(This recipe is adapted from the Cooking Light cookbook, Fresh Food Fast: Weeknight Meals.)
Herb Crusted Chicken with Basil Feta Orzo
Author: Emily www.thatswhatieat.com
- ⅔ cup whole wheat (or gluten free) breadcrumbs (Toss bread in the blender, then toast in a 350 oven for a few minutes)
- 2 Tbsp Italian seasoning
- 4 skinless boneless chicken breast halves (I like to cut them down to "chicken nugget" size.)
- ½ tsp salt
- 5-6 grinds fresh black pepper
- 1-2 Tbsp olive oil
- ½ box orzo pasta
- 2 Tbsp freshly chopped basil
- 1 (3.5 ounce) package feta cheese
- ½ tsp salt
- 14-16 grinds fresh black pepper
- 2 Tbsp olive oil
- Preheat oven to 350 degrees
- Combine panko and Italian seasoning in a shallow bowl.

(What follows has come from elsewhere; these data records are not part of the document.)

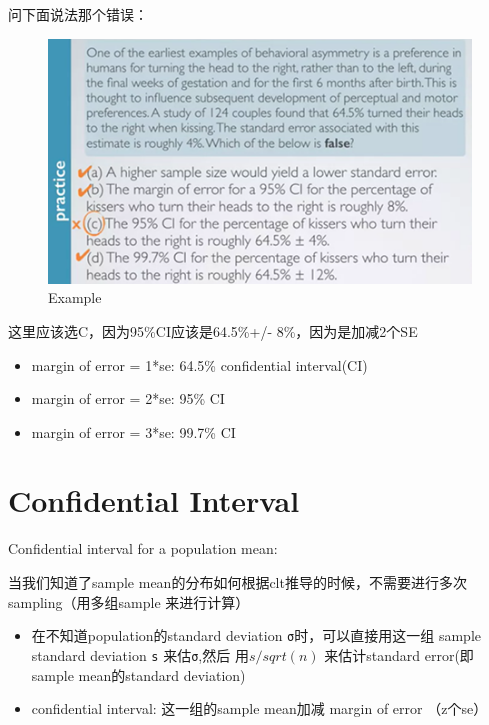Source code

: \documentclass[]{book}
\providecommand{\tightlist}{%
  \setlength{\itemsep}{0pt}\setlength{\parskip}{0pt}}
\begin{document}
问下面说法那个错误：

\begin{figure}

{\centering \includegraphics[width=0.8\linewidth]{graphs/2-5} 

}

\caption{Example}\label{fig:fig2-5}
\end{figure}

这里应该选C，因为95\%CI应该是64.5\%+/- 8\%，因为是加减2个SE

\begin{itemize}
\tightlist
\item
  margin of error = 1*se: 64.5\% confidential interval(CI)
\item
  margin of error = 2*se: 95\% CI
\item
  margin of error = 3*se: 99.7\% CI
\end{itemize}

\section{Confidential Interval}\label{confidential-interval}

Confidential interval for a population mean:

当我们知道了sample
mean的分布如何根据clt推导的时候，不需要进行多次sampling（用多组sample
来进行计算）

\begin{itemize}
\tightlist
\item
  在不知道population的standard deviation \texttt{σ}时，可以直接用这一组
  sample standard deviation \texttt{s} 来估\texttt{σ},然后
  用\(s/sqrt(n)\) 来估计standard error(即sample mean的standard
  deviation)
\item
  confidential interval: 这一组的sample mean加减 margin of error
  （z个se）
\end{itemize}
\end{document}
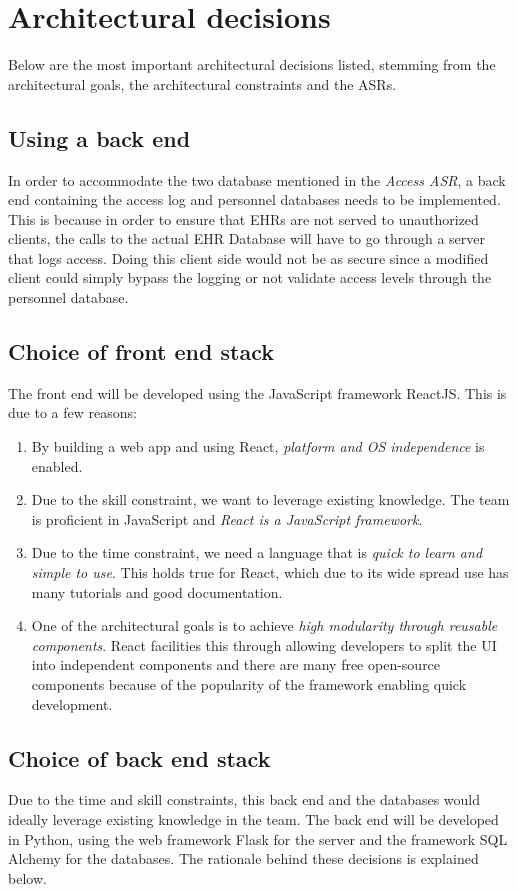\documentclass{article}
\begin{document}
\section{Architectural decisions}
Below are the most important architectural decisions listed, stemming from the architectural goals, the architectural constraints and the ASRs.

\subsection{Using a back end}
In order to accommodate the two database mentioned in the \emph{Access ASR}, a back end containing the access log and personnel databases needs to be implemented. This is because in order to ensure that EHRs are not served to unauthorized clients, the calls to the actual EHR Database will have to go through a server that logs access. Doing this client side would not be as secure since a modified client could simply bypass the logging or not validate access levels through the personnel database.

\subsection{Choice of front end stack}
The front end will be developed using the JavaScript framework ReactJS. This is due to a few reasons:

\begin{enumerate}[label=(\roman*)]
\item By building a web app and using React, \emph{platform and OS independence} is enabled.
\item Due to the skill constraint, we want to leverage existing knowledge. The team is proficient in JavaScript and \emph{React is a JavaScript framework}.
\item Due to the time constraint, we need a language that is \emph{quick to learn and simple to use}. This holds true for React, which due to its wide spread use has many tutorials and good documentation.
\item One of the architectural goals is to achieve \emph{high modularity through reusable components}. React facilities this through allowing developers to split the UI into independent components and there are many free open-source components because of the popularity of the framework enabling quick development.
\end{enumerate}

\subsection{Choice of back end stack}
Due to the time and skill constraints, this back end and the databases would ideally leverage existing knowledge in the team. The back end will be developed in Python, using the web framework Flask for the server and the framework SQL Alchemy for the databases. The rationale behind these decisions is explained below.
\end{document}
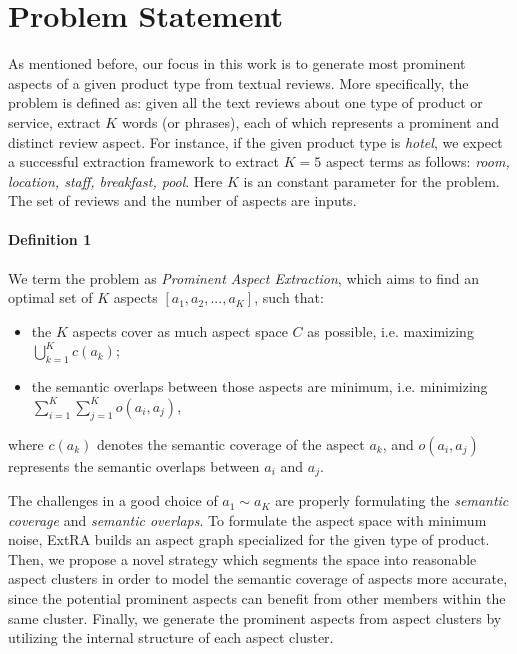 \section{Problem Statement}
\label{sec:problem}
As mentioned before, our focus in this work is to
generate most prominent aspects of a given product type
from textual reviews.
More specifically, the problem is defined as:
given all the text reviews about
one type of product or service, extract $K$ words (or phrases),
each of which represents a prominent and distinct review aspect.
For instance, if the given product type is \textit{hotel}, 
we expect a successful extraction framework to extract 
$K=5$ aspect terms as follows: 
\textit{room, location, staff, breakfast, pool}.
Here $K$ is an constant parameter for the problem. 
The set of reviews and the number of aspects are inputs.


\paragraph{Definition 1}
We term the problem as \textit{Prominent Aspect Extraction},
which aims to find 
an optimal set of $K$ aspects $[a_1, a_2, ..., a_K]$, such that:
\begin{itemize}
	\item  the $K$ aspects cover as much aspect space $C$ as possible,
	i.e. maximizing $\bigcup_{k=1}^K c(a_k)$;
	\item the semantic overlaps between those aspects are minimum, 
	i.e. minimizing $\sum_{i=1}^{K}\sum_{j=1}^{K}o(a_i, a_j)$,
\end{itemize}
where $c(a_k)$ denotes the semantic coverage of the aspect $a_k$,
and $o(a_i, a_j)$ represents the semantic overlaps between 
$a_i$ and $a_j$.

The challenges in a good choice of $a_1\sim a_K$ are properly
formulating the \textit{semantic coverage} and \textit{semantic overlaps}.
To formulate the aspect space with minimum noise, 
ExtRA builds an aspect graph specialized for the given type of product.
Then, we propose a novel strategy which segments the space into reasonable aspect clusters in order to model the semantic coverage of
aspects more accurate, since the potential prominent aspects can benefit from other members within the same cluster.
Finally, we generate the prominent aspects from aspect clusters
by utilizing the internal structure of each aspect cluster.

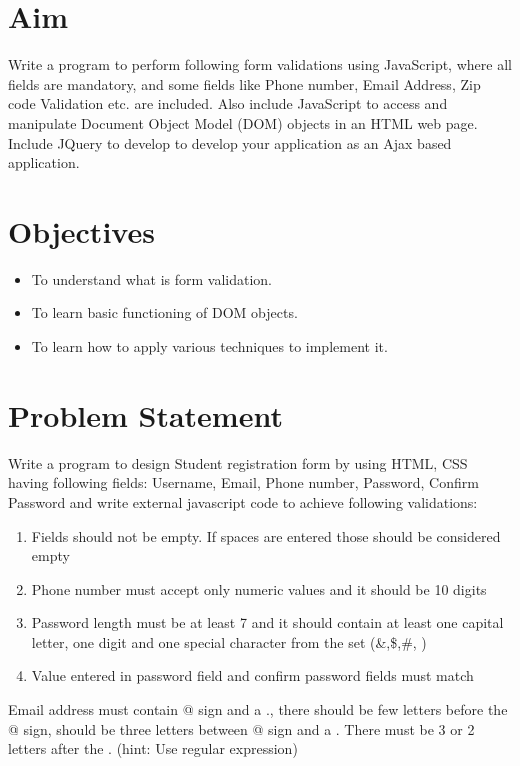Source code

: \documentclass[11pt]{article}
\begin{document}
\tableofcontents
\thispagestyle{empty}
\clearpage

\setcounter{page}{1}

\section{Aim}
Write a program to perform following form validations using JavaScript, where all fields are mandatory, and some fields like Phone number, Email Address, Zip code Validation etc. are included. Also include JavaScript to access and manipulate Document Object Model (DOM) objects in an HTML web page. Include JQuery to develop to develop your application as an Ajax based application.


\section{Objectives}
\begin{itemize}
    \item To understand what is form validation.
    \item To learn basic functioning of DOM objects.
    \item To learn how to apply various techniques to implement it.
\end{itemize}

\section{Problem Statement}
Write a program to design Student registration form by using HTML, CSS having following
fields: Username, Email, Phone number, Password, Confirm Password and write external
javascript code to achieve following validations:
\begin{enumerate}
    \item Fields should not be empty. If spaces are entered those should be considered empty
    \item Phone number must accept only numeric values and it should be 10 digits
    \item Password length must be at least 7 and it should contain at least one capital letter, one digit and one special character from the set (\&,\$,\#, \@)
    \item Value entered in password field and confirm password fields must match
\end{enumerate}

Email address must contain @ sign and a ., there should be few letters before the @ sign, should be three letters between @ sign and a . There must be 3 or 2 letters after the . (hint: Use
regular expression)
\end{document}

- Sprinkle chicken with salt and pepper, then dredge in panko mixture.
- Heat oil in a large, oven safe skillet over medium high heat.
- Add chicken and cook 3-4 minutes until browned. Flip and cook 3-4 minutes on the other side, then transfer to oven for about 5-10 minutes or until done.
- Cook pasta according to package directions and drain (make sure to buy whole grain orzo for really clean eating).
- Combine all other ingredients and serve.